Vermont is the latest state to sue Connecticut-based Purdue Pharma L.P. over its opioid drug, OxyContin, joining many others in the fight against the large manufacturer for sparking a nationwide epidemic.  The state is accusing the company of using deceptive marketing practices to advertise its painkillers as an appropriate treatment for chronic pain.

Vermont Attorney General T.J. Donovan said the pharmaceutical company’s opioid marketing was the “genesis” of a health crisis.  “Vermont has suffered too long,” he said. “Too many lives have been ruined.”

The 100-page complaint accuses the manufacturer of engaging in unfair, false, and misleading conduct by minimizing the serious risks of addiction; overstating the effectiveness of screening tools to prevent addiction; and failing to disclose or denying that the dangers of opioids increase with an increased dose.  The lawsuit seeks civil penalties, fees and costs and damages and calls for Purdue to change its practices.  It does not specify a monetary amount sought.

Vermont Files Lawsuit Against Opioid Manufacturer Purdue Pharma
Photo by Thought Catalog on Unsplash

Purdue has denied the allegations but has publicly stated it shares the concerns of those who have initiated litigation against it.  The manufacturer responded, “While our opioid medicines account for less than two percent of total prescriptions, we will continue to work collaboratively with the state toward bringing meaningful solutions to address this public health challenge.”

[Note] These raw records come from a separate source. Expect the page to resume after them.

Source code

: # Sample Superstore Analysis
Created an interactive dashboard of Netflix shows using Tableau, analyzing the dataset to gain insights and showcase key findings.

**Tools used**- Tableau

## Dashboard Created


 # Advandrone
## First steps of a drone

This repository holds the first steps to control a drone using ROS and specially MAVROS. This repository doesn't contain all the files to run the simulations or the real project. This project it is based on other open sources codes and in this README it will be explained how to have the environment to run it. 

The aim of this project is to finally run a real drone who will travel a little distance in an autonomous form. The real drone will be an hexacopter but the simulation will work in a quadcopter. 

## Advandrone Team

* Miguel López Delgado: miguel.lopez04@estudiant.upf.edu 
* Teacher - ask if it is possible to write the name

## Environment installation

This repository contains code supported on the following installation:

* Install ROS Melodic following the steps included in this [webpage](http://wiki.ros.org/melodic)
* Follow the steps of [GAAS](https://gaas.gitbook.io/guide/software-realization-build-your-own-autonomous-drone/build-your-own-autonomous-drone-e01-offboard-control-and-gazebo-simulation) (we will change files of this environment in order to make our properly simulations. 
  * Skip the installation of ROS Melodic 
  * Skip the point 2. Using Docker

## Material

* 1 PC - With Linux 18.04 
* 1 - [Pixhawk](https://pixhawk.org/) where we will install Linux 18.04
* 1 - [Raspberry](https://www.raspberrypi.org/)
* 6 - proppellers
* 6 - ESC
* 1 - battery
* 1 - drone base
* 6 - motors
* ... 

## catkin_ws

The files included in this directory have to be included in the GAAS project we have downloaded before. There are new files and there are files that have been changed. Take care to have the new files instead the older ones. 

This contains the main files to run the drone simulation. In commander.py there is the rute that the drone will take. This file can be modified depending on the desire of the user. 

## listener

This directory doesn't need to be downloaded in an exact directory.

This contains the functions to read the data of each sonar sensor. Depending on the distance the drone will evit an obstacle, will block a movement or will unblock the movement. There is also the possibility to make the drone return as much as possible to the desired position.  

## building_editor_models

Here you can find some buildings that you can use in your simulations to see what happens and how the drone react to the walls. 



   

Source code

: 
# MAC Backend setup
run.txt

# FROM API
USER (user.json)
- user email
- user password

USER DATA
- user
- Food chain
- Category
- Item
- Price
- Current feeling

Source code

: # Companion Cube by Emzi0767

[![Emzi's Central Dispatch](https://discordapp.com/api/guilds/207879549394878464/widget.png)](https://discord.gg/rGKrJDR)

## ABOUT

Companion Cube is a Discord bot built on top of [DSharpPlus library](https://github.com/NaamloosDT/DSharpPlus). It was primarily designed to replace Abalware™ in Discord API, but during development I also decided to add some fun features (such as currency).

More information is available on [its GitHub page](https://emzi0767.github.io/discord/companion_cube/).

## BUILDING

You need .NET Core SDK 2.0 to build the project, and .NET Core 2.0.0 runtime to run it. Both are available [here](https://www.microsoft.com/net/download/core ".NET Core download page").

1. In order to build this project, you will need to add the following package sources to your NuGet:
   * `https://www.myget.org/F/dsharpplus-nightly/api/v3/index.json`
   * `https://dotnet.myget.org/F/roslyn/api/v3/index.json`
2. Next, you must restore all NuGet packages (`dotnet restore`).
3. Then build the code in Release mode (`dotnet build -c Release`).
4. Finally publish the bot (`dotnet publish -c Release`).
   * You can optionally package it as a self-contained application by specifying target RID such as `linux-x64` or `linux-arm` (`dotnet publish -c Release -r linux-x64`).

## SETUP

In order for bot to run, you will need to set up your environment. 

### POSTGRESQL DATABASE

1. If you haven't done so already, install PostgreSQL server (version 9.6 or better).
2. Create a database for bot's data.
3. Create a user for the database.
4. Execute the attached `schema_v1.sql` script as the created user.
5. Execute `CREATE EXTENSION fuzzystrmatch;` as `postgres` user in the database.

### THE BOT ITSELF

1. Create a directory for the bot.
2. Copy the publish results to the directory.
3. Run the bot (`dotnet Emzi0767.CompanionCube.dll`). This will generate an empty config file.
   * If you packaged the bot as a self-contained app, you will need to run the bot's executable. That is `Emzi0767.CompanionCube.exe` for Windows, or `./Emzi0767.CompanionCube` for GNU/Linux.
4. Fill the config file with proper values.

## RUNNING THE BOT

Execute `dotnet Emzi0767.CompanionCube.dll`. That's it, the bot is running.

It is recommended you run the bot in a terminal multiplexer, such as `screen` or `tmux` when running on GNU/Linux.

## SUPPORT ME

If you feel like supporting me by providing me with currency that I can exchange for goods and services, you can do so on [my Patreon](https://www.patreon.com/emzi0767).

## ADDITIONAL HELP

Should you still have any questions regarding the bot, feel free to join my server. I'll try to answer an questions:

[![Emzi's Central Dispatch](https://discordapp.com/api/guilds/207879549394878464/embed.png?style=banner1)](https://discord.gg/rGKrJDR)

A number of other states have filed similar lawsuits against the manufacturer alleging deceptive marketing tactics and claiming unfair and deceptive trade practices.  Patients receiving substance abuse treatment whose addictions started with prescription painkillers have said they were not warned they might become addicted to their medication.

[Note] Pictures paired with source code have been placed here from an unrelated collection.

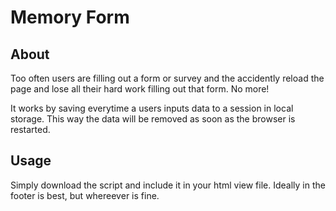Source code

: # Memory Form

## About

Too often users are filling out a form or survey and the accidently reload the page and lose all their hard work filling out that form. No more!

It works by saving everytime a users inputs data to a session in local storage. This way the data will be removed as soon as the browser is restarted.

## Usage

Simply download the script and include it in your html view file. Ideally in the footer is best, but whereever is fine.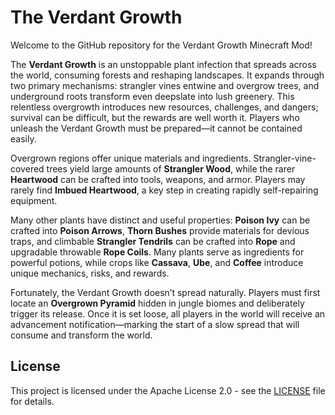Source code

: # The Verdant Growth  

Welcome to the GitHub repository for the Verdant Growth Minecraft Mod!

The **Verdant Growth** is an unstoppable plant infection that spreads across the world, consuming forests and reshaping landscapes. It expands through two primary mechanisms: strangler vines entwine and overgrow trees, and underground roots transform even deepslate into lush greenery. This relentless overgrowth introduces new resources, challenges, and dangers; survival can be difficult, but the rewards are well worth it. Players who unleash the Verdant Growth must be prepared—it cannot be contained easily.  

Overgrown regions offer unique materials and ingredients. Strangler-vine-covered trees yield large amounts of **Strangler Wood**, while the rarer **Heartwood** can be crafted into tools, weapons, and armor. Players may rarely find **Imbued Heartwood**, a key step in creating rapidly self-repairing equipment.  

Many other plants have distinct and useful properties: **Poison Ivy** can be crafted into **Poison Arrows**, **Thorn Bushes** provide materials for devious traps, and climbable **Strangler Tendrils** can be crafted into **Rope** and upgradable throwable **Rope Coils**. Many plants serve as ingredients for powerful potions, while crops like **Cassava**, **Ube**, and **Coffee** introduce unique mechanics, risks, and rewards.

Fortunately, the Verdant Growth doesn’t spread naturally. Players must first locate an **Overgrown Pyramid** hidden in jungle biomes and deliberately trigger its release. Once it is set loose, all players in the world will receive an advancement notification—marking the start of a slow spread that will consume and transform the world.

## License

This project is licensed under the Apache License 2.0 - see the [LICENSE](LICENSE) file for details.

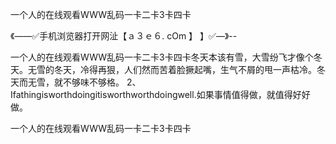一个人的在线观看WWW乱码一卡二卡3卡四卡

《——✅手机浏览器打开网沚【ａ３ｅ６. cOm 】 】✅—》--

一个人的在线观看WWW乱码一卡二卡3卡四卡冬天本该有雪，大雪纷飞才像个冬天。无雪的冬天，冷得再狠，人们然而苦着脸撅起嘴，生气不屑的甩一声枯冷。冬天而无雪，就不够味不够格。
	2、Ifathingisworthdoingitisworthworthdoingwell.如果事情值得做，就值得好好做。





一个人的在线观看WWW乱码一卡二卡3卡四卡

The complaint indicates, “Purdue’s sales representatives regularly omitted from their visits to Vermont prescribers any discussion of the addiction risks that are plainly associated with long-term use of opioids.”  Donovan added, “Just ask any Vermonter.  Ask the thousands of Vermonters whose lives have been ruined by addiction.  Ask the hundreds of Vermonters who have lost a loved one to an overdose.  Ask any child who’s living in a home with an addicted parent or any grandparent who’s now parenting that child.”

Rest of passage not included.